=== Begin Enclosure ===
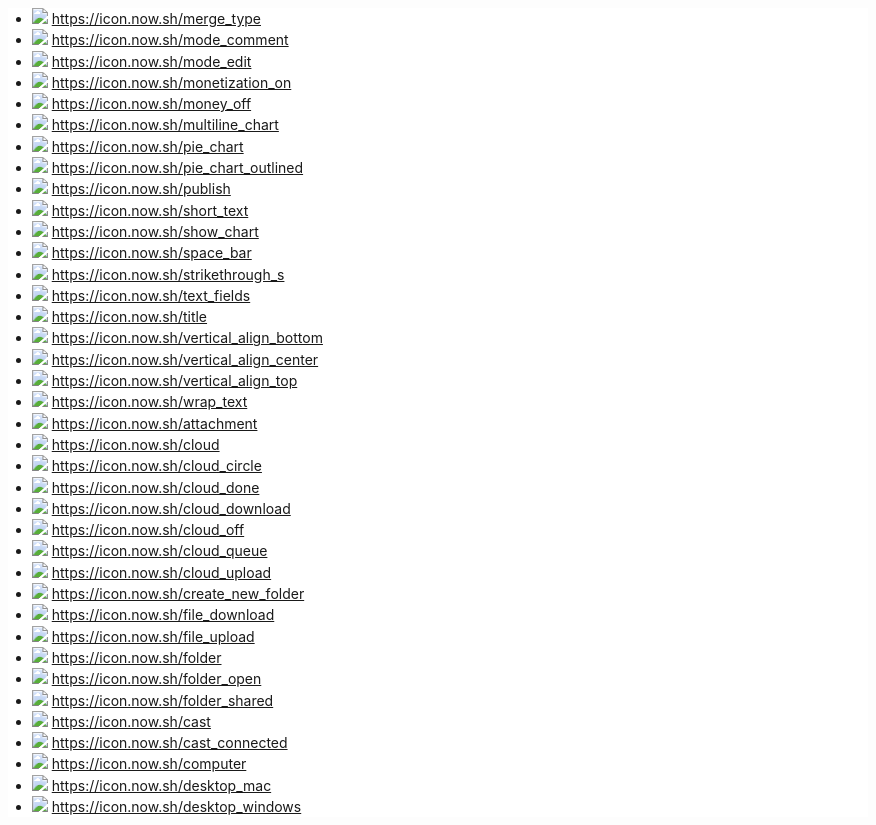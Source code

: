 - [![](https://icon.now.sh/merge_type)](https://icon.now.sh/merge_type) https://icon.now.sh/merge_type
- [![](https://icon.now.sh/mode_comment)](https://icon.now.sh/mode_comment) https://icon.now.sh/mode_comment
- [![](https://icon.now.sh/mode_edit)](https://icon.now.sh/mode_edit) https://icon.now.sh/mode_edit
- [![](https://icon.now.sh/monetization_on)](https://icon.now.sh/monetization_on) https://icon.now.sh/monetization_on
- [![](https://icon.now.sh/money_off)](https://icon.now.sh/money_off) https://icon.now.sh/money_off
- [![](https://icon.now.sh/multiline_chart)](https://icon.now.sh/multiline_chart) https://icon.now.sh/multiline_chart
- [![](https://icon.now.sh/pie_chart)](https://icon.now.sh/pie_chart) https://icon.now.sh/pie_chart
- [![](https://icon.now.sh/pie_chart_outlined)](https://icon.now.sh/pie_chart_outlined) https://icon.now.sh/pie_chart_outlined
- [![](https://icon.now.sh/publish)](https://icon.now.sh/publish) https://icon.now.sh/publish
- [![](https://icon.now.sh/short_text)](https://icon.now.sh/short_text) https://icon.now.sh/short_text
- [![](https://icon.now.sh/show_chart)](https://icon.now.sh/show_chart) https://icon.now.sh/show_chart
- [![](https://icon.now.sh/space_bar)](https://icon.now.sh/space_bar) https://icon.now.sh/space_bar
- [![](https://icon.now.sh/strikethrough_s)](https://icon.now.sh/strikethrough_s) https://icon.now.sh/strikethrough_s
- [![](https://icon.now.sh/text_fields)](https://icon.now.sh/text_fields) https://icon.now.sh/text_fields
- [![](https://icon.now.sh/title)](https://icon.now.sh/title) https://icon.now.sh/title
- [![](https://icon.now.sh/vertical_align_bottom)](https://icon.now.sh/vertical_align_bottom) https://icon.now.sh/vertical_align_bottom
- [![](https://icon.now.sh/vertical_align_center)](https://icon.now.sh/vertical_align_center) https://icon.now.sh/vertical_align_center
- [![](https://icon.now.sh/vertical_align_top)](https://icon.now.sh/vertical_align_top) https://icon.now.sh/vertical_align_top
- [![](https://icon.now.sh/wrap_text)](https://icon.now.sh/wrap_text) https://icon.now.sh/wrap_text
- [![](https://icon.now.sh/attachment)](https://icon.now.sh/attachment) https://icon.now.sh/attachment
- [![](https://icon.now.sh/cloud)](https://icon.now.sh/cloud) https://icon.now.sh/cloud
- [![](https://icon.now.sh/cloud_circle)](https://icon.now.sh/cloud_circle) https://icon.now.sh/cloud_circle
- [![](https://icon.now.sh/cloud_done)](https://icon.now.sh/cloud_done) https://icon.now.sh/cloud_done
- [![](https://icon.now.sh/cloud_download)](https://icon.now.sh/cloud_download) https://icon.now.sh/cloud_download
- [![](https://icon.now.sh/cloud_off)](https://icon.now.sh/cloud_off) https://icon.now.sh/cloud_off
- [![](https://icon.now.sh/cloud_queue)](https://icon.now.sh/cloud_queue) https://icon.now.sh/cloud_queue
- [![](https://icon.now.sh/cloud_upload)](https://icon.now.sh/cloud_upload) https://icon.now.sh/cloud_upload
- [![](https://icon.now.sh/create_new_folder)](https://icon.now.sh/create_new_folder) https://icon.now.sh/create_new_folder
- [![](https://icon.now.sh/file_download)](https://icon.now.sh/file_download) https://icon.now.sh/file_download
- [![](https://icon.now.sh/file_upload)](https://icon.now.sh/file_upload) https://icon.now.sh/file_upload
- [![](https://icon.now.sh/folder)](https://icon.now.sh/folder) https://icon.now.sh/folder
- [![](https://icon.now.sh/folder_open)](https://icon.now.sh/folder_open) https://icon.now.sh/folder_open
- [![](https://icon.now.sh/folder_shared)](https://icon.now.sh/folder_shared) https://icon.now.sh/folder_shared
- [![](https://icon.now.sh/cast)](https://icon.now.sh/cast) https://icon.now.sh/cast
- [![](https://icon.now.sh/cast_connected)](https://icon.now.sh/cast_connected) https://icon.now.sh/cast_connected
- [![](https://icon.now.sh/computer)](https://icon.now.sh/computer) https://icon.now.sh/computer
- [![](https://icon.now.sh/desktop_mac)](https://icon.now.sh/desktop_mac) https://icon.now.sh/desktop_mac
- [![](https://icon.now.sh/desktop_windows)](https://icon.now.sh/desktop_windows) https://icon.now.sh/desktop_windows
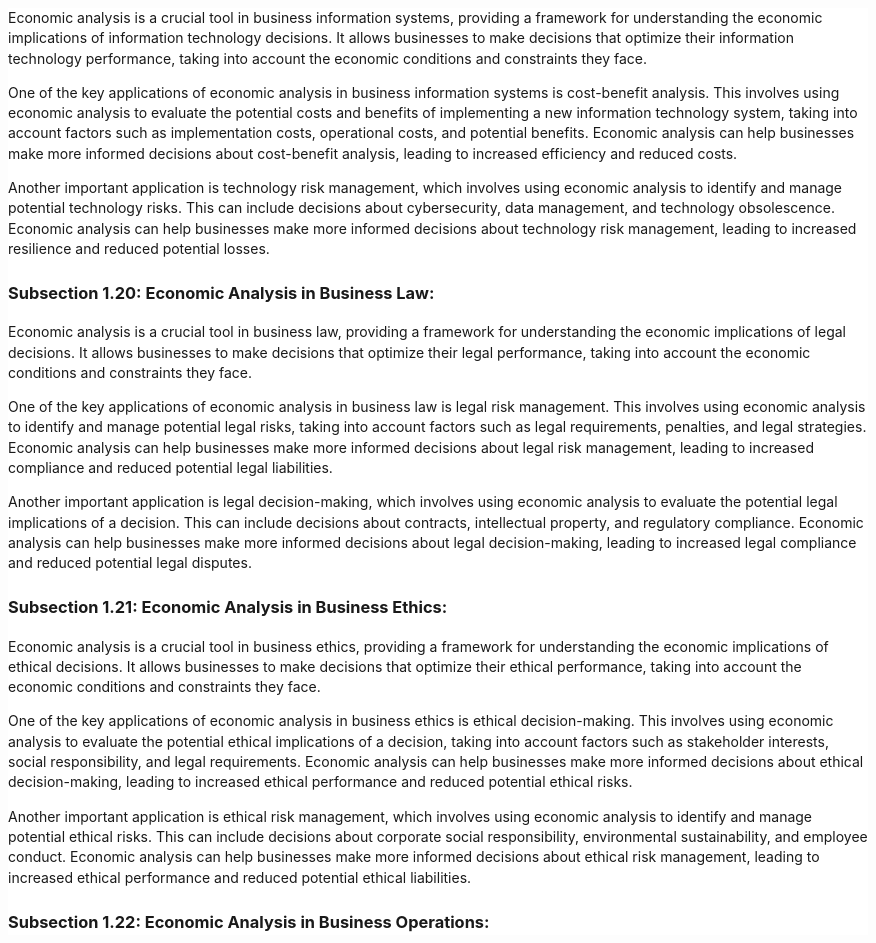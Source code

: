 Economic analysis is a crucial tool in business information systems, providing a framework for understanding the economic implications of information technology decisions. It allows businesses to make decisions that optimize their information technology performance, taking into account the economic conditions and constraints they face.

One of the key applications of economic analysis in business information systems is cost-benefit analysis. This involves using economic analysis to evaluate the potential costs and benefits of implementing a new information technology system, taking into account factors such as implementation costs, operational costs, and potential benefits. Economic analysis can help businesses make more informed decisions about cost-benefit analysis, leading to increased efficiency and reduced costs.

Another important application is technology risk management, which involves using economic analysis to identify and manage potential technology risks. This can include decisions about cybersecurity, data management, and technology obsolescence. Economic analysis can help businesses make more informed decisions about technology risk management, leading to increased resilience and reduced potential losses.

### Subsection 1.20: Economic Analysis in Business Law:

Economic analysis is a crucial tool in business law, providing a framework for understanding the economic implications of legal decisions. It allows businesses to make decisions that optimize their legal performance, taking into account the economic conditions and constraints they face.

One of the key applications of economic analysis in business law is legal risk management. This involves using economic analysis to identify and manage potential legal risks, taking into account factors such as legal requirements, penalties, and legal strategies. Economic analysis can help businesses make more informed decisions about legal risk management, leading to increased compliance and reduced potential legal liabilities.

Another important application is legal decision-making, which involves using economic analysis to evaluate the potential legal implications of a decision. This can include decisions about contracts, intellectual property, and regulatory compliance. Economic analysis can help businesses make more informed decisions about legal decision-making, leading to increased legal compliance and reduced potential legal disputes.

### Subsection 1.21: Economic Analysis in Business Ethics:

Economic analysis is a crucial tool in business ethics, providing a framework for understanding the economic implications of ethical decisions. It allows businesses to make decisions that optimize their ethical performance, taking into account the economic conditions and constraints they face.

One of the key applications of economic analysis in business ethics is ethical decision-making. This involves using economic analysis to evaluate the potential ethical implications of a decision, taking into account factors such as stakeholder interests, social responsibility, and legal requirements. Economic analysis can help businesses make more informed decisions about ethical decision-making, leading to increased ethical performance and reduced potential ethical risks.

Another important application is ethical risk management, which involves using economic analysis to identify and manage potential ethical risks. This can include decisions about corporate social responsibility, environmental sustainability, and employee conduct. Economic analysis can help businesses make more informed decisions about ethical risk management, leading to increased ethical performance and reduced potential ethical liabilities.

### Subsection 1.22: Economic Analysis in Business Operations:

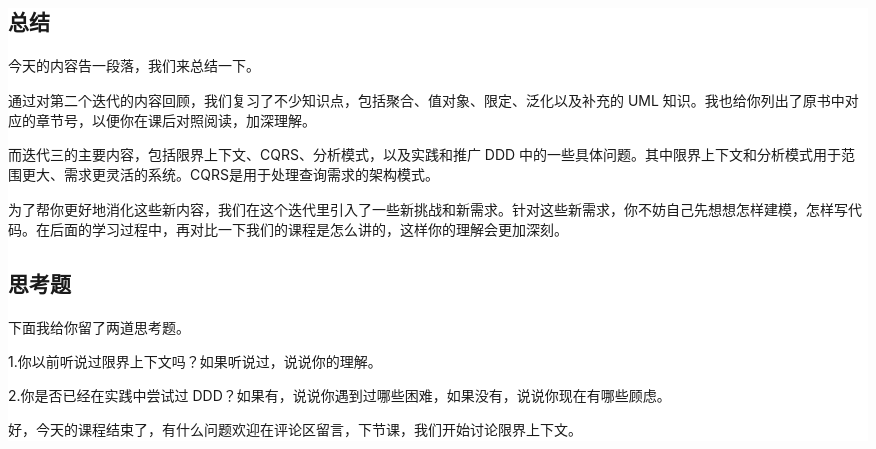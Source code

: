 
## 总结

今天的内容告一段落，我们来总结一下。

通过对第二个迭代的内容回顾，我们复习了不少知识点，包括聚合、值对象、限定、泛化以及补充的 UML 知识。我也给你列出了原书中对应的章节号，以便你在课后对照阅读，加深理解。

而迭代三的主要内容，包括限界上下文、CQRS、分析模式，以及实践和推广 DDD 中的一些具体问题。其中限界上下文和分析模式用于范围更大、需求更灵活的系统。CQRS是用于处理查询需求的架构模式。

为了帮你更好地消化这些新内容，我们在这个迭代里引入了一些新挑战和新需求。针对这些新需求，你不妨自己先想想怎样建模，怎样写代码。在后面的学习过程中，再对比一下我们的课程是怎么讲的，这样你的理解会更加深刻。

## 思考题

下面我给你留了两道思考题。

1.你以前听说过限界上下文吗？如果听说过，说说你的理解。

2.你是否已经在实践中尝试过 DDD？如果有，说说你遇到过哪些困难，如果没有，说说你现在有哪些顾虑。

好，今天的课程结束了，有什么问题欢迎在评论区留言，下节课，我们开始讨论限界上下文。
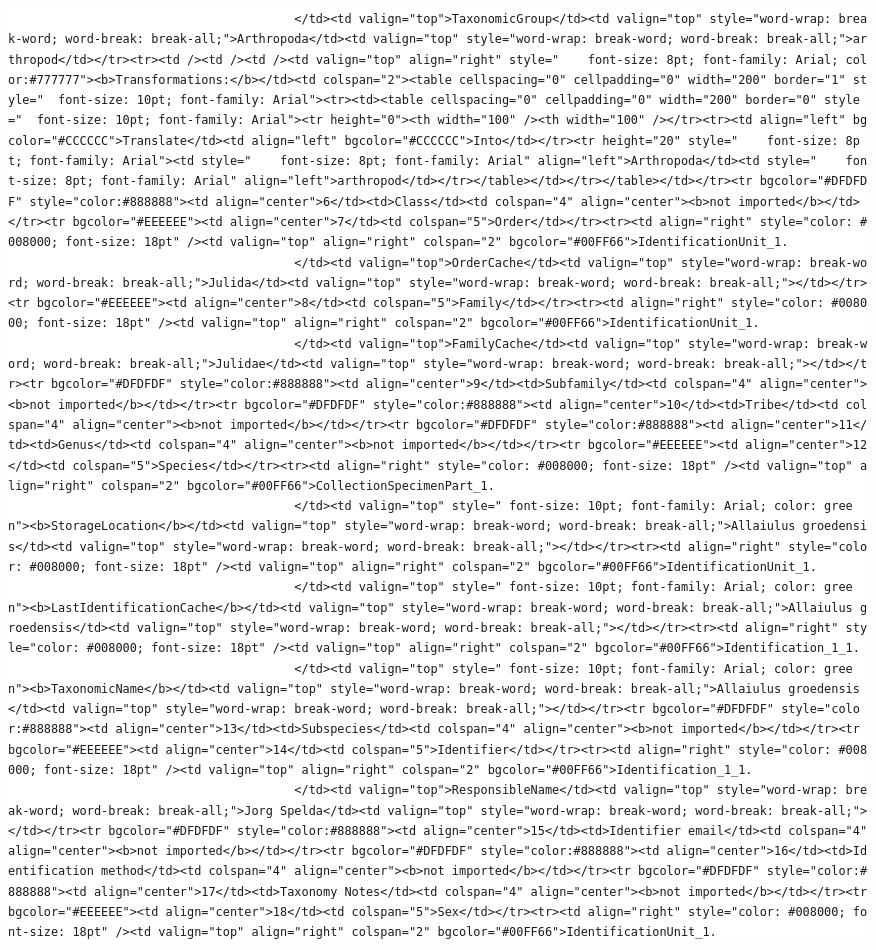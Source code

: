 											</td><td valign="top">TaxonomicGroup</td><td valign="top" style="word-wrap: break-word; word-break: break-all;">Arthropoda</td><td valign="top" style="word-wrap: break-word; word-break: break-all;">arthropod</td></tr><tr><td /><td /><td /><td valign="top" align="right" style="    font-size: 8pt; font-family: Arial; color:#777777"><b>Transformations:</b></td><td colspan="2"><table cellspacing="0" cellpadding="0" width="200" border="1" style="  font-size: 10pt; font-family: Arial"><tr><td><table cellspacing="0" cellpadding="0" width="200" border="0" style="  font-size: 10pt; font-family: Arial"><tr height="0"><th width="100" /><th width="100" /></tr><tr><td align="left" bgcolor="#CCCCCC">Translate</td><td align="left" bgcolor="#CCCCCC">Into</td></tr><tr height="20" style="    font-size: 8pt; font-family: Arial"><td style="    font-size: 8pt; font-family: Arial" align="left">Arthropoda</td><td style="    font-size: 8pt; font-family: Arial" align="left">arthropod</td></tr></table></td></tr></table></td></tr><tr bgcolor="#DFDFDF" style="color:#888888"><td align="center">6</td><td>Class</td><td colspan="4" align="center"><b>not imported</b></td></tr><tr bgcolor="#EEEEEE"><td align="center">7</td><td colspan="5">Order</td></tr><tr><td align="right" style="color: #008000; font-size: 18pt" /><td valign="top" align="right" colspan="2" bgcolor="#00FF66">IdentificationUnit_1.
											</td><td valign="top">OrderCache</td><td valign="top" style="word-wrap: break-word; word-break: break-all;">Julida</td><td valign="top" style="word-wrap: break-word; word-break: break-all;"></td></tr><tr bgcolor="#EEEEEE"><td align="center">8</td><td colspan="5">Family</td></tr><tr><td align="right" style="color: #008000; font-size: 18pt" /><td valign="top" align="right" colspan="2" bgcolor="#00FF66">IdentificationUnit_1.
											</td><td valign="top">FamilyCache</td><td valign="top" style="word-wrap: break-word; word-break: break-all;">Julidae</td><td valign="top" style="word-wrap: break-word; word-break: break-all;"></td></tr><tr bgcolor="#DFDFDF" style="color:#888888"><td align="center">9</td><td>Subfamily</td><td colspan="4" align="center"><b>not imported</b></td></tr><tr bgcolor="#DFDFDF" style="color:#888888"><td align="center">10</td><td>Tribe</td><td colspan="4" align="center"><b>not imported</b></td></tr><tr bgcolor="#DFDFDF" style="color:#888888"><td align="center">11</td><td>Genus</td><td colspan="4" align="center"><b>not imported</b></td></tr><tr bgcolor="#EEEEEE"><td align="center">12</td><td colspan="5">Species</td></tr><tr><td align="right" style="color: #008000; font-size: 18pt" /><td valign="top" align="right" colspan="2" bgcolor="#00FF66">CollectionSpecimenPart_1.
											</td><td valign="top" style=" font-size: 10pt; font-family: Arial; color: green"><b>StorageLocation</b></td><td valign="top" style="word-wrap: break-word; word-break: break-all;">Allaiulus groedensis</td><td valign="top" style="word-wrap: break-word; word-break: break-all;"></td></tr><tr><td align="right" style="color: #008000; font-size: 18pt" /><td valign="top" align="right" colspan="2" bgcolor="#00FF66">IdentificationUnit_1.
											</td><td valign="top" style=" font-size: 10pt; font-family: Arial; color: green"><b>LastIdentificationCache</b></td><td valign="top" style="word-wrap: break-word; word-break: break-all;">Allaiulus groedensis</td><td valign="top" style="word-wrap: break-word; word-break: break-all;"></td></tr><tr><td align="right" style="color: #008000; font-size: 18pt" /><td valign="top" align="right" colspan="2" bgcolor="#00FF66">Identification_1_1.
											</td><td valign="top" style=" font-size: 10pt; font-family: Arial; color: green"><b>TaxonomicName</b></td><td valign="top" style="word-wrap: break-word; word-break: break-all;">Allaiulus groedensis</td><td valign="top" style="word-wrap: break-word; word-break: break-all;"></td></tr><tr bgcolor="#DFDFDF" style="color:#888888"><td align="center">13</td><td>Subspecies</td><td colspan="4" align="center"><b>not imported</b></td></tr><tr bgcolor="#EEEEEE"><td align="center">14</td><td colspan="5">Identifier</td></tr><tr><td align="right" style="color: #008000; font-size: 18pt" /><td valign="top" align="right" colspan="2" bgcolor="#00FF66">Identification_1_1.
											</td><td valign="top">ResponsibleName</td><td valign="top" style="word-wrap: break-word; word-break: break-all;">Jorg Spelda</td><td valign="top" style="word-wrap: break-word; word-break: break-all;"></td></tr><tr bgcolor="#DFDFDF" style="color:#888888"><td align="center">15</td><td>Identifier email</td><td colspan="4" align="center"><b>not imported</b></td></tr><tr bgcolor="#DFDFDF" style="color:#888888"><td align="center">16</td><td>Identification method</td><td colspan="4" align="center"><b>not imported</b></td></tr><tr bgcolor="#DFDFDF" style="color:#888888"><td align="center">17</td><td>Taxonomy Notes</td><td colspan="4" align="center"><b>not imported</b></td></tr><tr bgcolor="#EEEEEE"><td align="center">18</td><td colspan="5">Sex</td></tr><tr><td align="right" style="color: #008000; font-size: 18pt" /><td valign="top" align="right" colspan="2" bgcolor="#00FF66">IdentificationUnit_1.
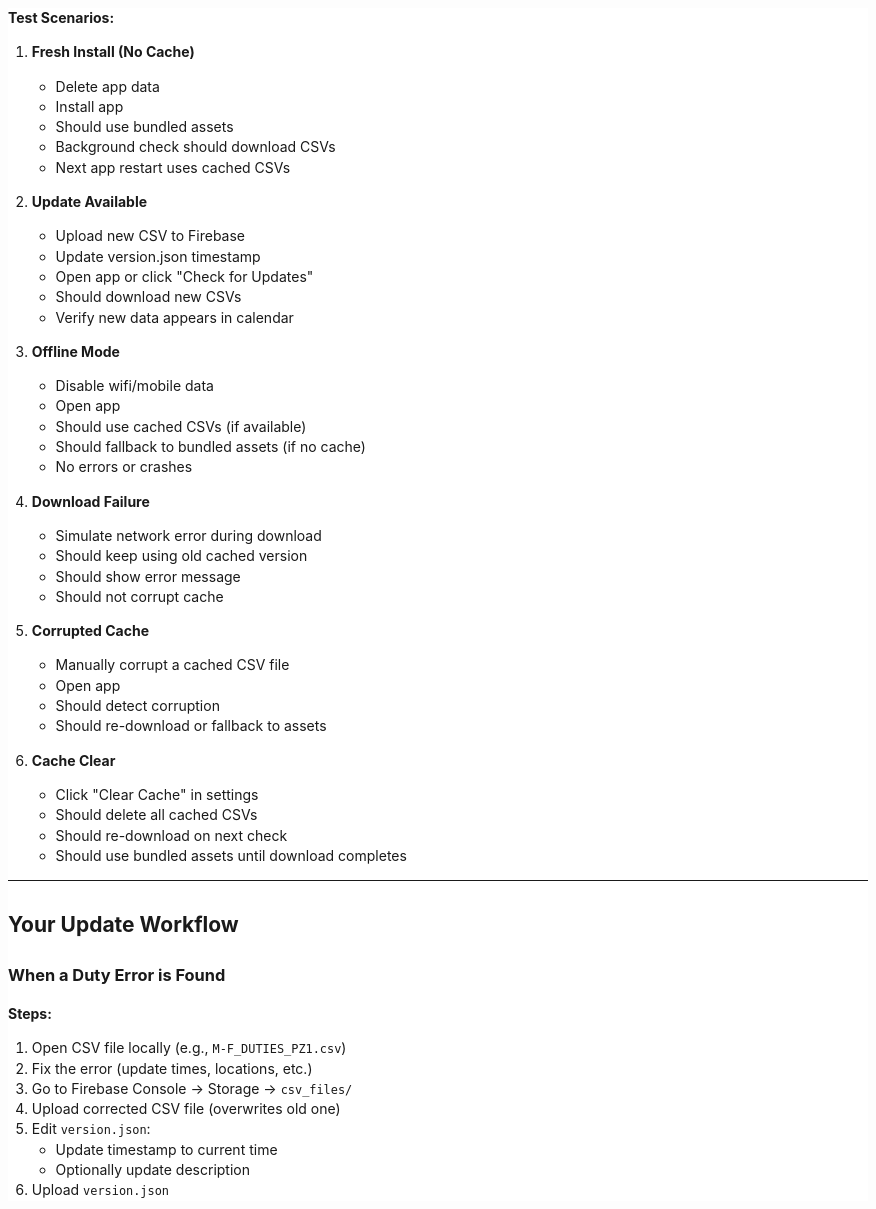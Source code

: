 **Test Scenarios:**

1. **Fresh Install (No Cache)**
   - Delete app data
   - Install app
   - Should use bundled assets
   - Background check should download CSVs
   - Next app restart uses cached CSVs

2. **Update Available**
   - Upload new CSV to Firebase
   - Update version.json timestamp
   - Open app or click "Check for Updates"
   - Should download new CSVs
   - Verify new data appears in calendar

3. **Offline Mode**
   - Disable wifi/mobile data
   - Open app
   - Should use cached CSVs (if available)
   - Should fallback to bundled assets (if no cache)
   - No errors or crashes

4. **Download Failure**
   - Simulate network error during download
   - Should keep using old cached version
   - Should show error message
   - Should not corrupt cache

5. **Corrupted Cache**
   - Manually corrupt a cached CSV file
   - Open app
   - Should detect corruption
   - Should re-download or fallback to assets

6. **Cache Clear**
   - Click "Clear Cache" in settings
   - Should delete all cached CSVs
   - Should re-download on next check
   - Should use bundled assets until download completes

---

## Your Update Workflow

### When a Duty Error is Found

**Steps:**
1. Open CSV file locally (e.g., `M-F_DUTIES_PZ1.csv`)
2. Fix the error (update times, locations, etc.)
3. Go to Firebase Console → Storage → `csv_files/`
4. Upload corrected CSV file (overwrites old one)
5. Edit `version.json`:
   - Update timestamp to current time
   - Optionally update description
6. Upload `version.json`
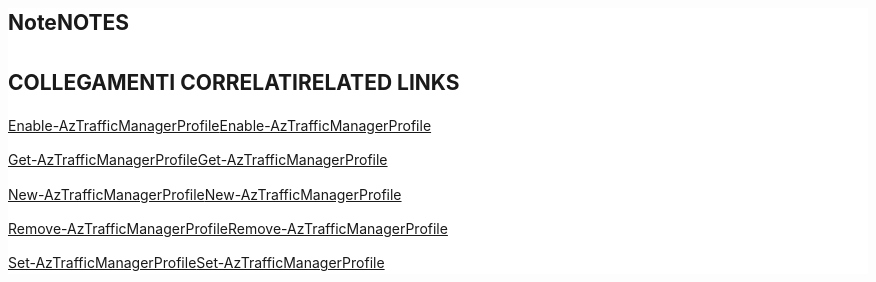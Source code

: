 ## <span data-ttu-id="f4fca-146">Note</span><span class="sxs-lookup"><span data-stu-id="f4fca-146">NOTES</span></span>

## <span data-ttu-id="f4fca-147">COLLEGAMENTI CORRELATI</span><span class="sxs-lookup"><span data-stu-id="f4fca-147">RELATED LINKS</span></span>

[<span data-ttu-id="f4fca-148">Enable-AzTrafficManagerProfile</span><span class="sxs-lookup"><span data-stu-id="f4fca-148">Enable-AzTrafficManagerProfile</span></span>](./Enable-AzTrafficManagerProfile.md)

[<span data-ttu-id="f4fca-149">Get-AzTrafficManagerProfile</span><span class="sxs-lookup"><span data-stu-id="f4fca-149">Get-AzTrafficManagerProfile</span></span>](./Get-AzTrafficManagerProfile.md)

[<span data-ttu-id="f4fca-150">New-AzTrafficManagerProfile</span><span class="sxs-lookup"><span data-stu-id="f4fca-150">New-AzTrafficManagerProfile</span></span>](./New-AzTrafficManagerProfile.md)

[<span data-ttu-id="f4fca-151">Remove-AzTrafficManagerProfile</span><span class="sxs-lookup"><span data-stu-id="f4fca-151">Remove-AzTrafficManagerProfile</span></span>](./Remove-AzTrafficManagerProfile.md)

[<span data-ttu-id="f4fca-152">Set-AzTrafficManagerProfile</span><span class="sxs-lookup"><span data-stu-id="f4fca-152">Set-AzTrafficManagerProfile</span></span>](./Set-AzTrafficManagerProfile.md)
=== End Enclosure ===
(Exercise)
Check the entries above for the word "Subsection" and copy every line where it turns up.

(Solution to the problem)
### Subsection 1.20: Economic Analysis in Business Law:
### Subsection 1.21: Economic Analysis in Business Ethics:
### Subsection 1.22: Economic Analysis in Business Operations:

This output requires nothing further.